Image from: http://www.datacenterknowledge.com/archives/2009/06/25/michael-jackson-news-slows-web-sites/

TMZ.com was the first news outlet to break the story of Michael Jackson’s death, and consequently their site collapsed outright from the unexpected workload.  It’s hard to fault the IT team responsible for the services delivery, after all no one knew MJ was going to pass away yesterday, and arguably there is no one in entertainment today that would have generated the level of interest from the public as him.  So where am I going with all of this, to the clouds!  If there was ever a real world example of where a cloud solution would have played nicely into the delivery of a service that can be impacted by transient high-intensity workloads that can come without warning, this is it.  Even a properly architected high volume application or service that is designed to handle large increases in transient load has a finite capacity.  If TMZ.com had the ability to automatically spin up cloud resources and shunt the new traffic load over to them during the media frenzy, ideally they would have been able to stay up during the peak of the traffic and provided service quality and performance as good as their normal service levels.  (For the shunting, I’m a big fan of f5 gear for ADN networking)  Now, they could have done this manually I suppose, when they see the traffic coming they could have provisioned some AWS instances, got their site/content up and running and started routing traffic over through a change to their load balancers.  That’ll work, but it’s also manual, going to take them time to get it all implemented and by the time they’re done their end users have already hit a dead site and gone to one of their competitors.  So what to do?  Automate!

With the 5.2 release of up.time that was launched on Wednesday (June 24th, 2009) up.time now has a full bi-directional integration with VMware Orchestrator.  If you are a VMware shop, you get Orchestrator for free with vCenter Server.  If you are not familiar with Orchestrator, you can check it out here.  Essentially, Orchestrator is a policy based workflow automation tool that you can use to build automated scenarios to perform well pretty much anything.  Orchestrator has the concept of plugins that provide Orchestrator with the know how for specific vendor technologies to directly interact with them.  For example, the up.time plugin for Orchestrator lets you do things like add elements, create/modify/delete groups, service groups and other tasks from within Orchestrator.  (Under the hood, this is enabled by a new set of web services in up.time 5.2)  So how does this play into the TMZ.com cloud scenario, well it goes something like this.

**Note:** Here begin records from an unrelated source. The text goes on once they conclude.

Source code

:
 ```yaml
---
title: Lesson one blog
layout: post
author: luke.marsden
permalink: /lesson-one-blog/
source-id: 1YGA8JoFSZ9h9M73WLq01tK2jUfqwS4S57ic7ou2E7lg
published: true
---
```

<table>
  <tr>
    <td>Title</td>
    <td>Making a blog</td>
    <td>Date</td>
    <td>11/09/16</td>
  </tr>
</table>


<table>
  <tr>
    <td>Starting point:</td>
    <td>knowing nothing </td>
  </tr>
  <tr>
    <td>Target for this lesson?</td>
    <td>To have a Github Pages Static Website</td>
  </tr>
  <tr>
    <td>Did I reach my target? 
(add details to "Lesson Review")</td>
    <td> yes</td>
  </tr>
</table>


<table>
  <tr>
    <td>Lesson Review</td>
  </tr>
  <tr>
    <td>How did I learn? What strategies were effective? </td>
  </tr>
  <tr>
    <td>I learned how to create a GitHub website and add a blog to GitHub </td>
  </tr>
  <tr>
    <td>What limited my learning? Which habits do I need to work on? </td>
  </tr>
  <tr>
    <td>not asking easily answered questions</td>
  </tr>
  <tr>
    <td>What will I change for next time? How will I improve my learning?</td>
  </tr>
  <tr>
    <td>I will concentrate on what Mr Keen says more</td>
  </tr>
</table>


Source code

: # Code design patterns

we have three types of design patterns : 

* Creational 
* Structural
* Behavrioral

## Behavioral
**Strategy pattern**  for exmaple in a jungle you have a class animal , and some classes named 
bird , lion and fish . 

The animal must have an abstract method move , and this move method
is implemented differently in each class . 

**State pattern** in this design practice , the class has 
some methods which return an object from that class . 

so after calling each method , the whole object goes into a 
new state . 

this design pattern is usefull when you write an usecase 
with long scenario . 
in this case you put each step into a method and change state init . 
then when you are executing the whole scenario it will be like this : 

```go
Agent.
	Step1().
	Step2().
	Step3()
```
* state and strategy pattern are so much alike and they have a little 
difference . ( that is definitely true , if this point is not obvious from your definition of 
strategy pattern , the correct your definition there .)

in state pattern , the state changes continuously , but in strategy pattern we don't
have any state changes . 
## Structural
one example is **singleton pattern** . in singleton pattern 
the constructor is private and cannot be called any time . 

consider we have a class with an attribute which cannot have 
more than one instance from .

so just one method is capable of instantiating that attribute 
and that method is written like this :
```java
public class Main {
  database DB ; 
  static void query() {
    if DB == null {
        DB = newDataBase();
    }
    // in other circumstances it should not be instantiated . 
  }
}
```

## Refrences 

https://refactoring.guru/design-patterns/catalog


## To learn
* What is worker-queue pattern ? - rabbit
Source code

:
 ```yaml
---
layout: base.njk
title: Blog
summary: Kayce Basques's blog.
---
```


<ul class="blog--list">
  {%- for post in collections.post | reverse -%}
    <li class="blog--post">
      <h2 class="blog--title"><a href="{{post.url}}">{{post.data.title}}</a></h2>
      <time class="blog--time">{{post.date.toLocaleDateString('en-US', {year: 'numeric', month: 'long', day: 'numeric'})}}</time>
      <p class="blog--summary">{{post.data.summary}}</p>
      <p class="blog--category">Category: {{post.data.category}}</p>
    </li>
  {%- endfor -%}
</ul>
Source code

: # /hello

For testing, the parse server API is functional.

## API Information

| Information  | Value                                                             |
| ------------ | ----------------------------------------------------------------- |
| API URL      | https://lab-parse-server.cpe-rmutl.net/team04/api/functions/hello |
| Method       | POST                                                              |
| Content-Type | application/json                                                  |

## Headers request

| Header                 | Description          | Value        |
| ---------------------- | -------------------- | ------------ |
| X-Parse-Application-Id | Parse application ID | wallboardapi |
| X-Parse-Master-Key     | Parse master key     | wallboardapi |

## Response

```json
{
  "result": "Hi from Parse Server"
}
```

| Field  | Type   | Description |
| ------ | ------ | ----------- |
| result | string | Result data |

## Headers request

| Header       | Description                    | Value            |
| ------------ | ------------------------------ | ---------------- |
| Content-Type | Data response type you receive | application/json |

  1. up.time is monitoring the end user experience for the website as seen by the logical service address using the HTTP service or WATM monitor.  (www.mynewssite.com)
    1. You can monitor the logical service for overall end user experience.
    2. You can monitor the individual web servers to identify if any given server is being overloaded to determine if that is expected behaviour or an issue like a load balancer algorithm misconfiguration.
    3. You can configure whatever service monitors you need (database, business logic, logs, etc) to determine the ongoing health of the service you are delivering and use that to trigger the automated resolution.
  2. When your end user begins to suffer or servers start to indicate they are becoming overloaded, have up.time trigger an Orchestrator workflow to automatically avoid any end user incident that may occur due to insufficient resources.  That would look something like this
    1. Using an action profile within up.time, trigger the Orchestrator workflow you have defined for automatically shunting workload to the cloud or to scale out internally onto idle resources.  The how you resolve it from a capacity perspective is really up to you.  You could have different capacity scale out workflows depending on where the performance bottleneck is.  If your webservers are overloaded, shunt to the cloud, if your database is overloaded, add a new node to your cluster.  In this scenario let’s scale out our web tier.
    2. up.time tells Orchestrator to trigger the ‘mywebsite cloud scaleout’ workflow, Orchestrator then manages the following
      1. Provision and configure an AWS server (or many if you need to) with the appropriate OS and web content.
      2. Add the new AWS instanes into up.time (via the up.time Orchestrator plugin, it’s downloadable from our site)
        1. Add the instances to the appropriate up.time groups
        2. Add the instances to the appropriate up.time service groups so the new services are monitored and managed
      3. Update the load balancer virtual IP pools to include the new AWS instances and begin sending traffic
    3. We’re now sending traffic to our AWS cloud without anyone ever having had to do anything other than the initial Orchestrator configuration.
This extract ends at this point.